== Provided records

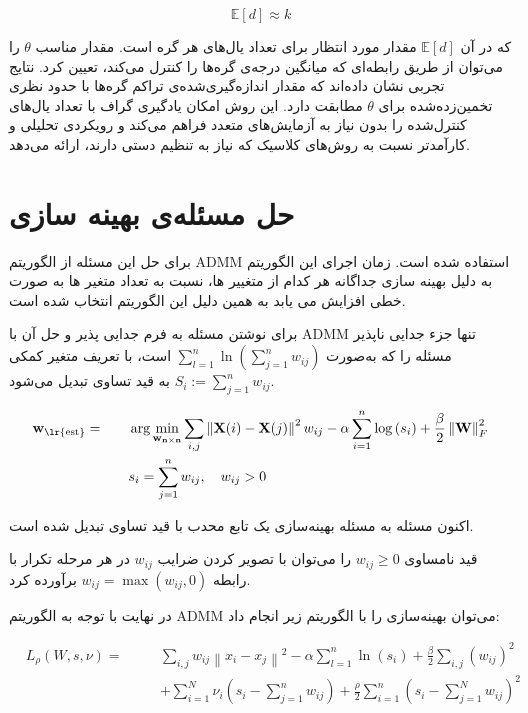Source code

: \documentclass[10pt,twocolumn,a4paper]{article}
\begin{document}
	\[
		\mathbb{E}[d] \approx k
	\]

	که در آن \( \mathbb{E}[d] \) مقدار مورد انتظار برای تعداد یال‌های هر گره است. مقدار مناسب \( \theta \) را می‌توان از طریق رابطه‌ای که میانگین درجه‌ی گره‌ها را کنترل می‌کند، تعیین کرد. نتایج تجربی نشان داده‌اند که مقدار اندازه‌گیری‌شده‌ی تراکم گره‌ها با حدود نظری تخمین‌زده‌شده برای \( \theta \) مطابقت دارد. این روش امکان یادگیری گراف با تعداد یال‌های کنترل‌شده را بدون نیاز به آزمایش‌های متعدد فراهم می‌کند و رویکردی تحلیلی و کارآمدتر نسبت به روش‌های کلاسیک که نیاز به تنظیم دستی دارند، ارائه می‌دهد.


	\section{حل مسئله‌ی بهینه سازی}
	
	برای حل این مسئله از الگوریتم ADMM استفاده شده است. زمان اجرای این الگوریتم به دلیل بهینه سازی جداگانه هر کدام از متغییر ها، نسبت به تعداد متغیر ها به صورت خطی افزایش می یابد به همین دلیل این الگوریتم انتخاب شده است.

	برای نوشتن مسئله به فرم جدایی پذیر و حل آن با ADMM تنها جزء جدایی ناپذیر
	مسئله را که به‌صورت
	$
	\sum_{l=1}^{n} \ln \left( \sum_{j=1}^{n} w_{ij} \right)
	$
است، با تعریف متغیر کمکی 	$S_i := \sum_{j=1}^{n} w_{ij}$	به قید تساوی تبدیل می‌شود.

	\begin{equation}\label{eq:opt2}
		\begin{aligned}
			& \mathbf{w_{\text{\lr{est}}}} = &\quad &\arg \min_{\mathbf{w_{n \times n}}}\sum_{i,j} \left\| \mathbf{X}(i) - \mathbf{X}(j) \right\|^2 w_{ij}
			- \alpha \sum_{i=1}^{n} \log \left( s_i \right) + \frac{\beta}{2} \left\| \mathbf{W} \right\|_F^2 \\
			& &\quad & s_i = \sum_{j=1}^{n} w_{ij}, \quad w_{ij} > 0
		\end{aligned}
	\end{equation}

	اکنون مسئله به مسئله بهینه‌سازی یک تابع محدب با قید تساوی تبدیل شده است.

 	قید نامساوی $w_{ij} \geq 0$ را می‌توان با تصویر کردن ضرایب \( w_{ij} \)
	در هر مرحله تکرار با رابطه $w_{ij} = \max(w_{ij}, 0)$ برآورده کرد.

	در نهایت با توجه به الگوریتم ADMM می‌توان بهینه‌سازی را با الگوریتم زیر انجام داد:

	\begin{equation}\label{eq:opt3}
		\begin{aligned}
			&L_{\rho} (W, s, \nu) = &\quad &\sum_{i,j} w_{ij} \left\| x_i - x_j \right\|^2 - \alpha \sum_{l=1}^{n} \ln (s_i) + \frac{\beta}{2} \sum_{i,j} (w_{ij})^2 \\
			& &\quad &+ \sum_{i=1}^{N} \nu_i \left( s_i - \sum_{j=1}^{n} w_{ij} \right) + \frac{\rho}{2} \sum_{i=1}^{n} \left( s_i - \sum_{j=1}^{N} w_{ij} \right)^2
		\end{aligned}
	\end{equation}
\end{document}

====

→ **Task to complete**:
Copy from the entries above each line in which the string "alpha" can be found.

→ **Your solution**:
			- \alpha \sum_{i=1}^{n} \log \left( s_i \right) + \frac{\beta}{2} \left\| \mathbf{W} \right\|_F^2 \\
			&L_{\rho} (W, s, \nu) = &\quad &\sum_{i,j} w_{ij} \left\| x_i - x_j \right\|^2 - \alpha \sum_{l=1}^{n} \ln (s_i) + \frac{\beta}{2} \sum_{i,j} (w_{ij})^2 \\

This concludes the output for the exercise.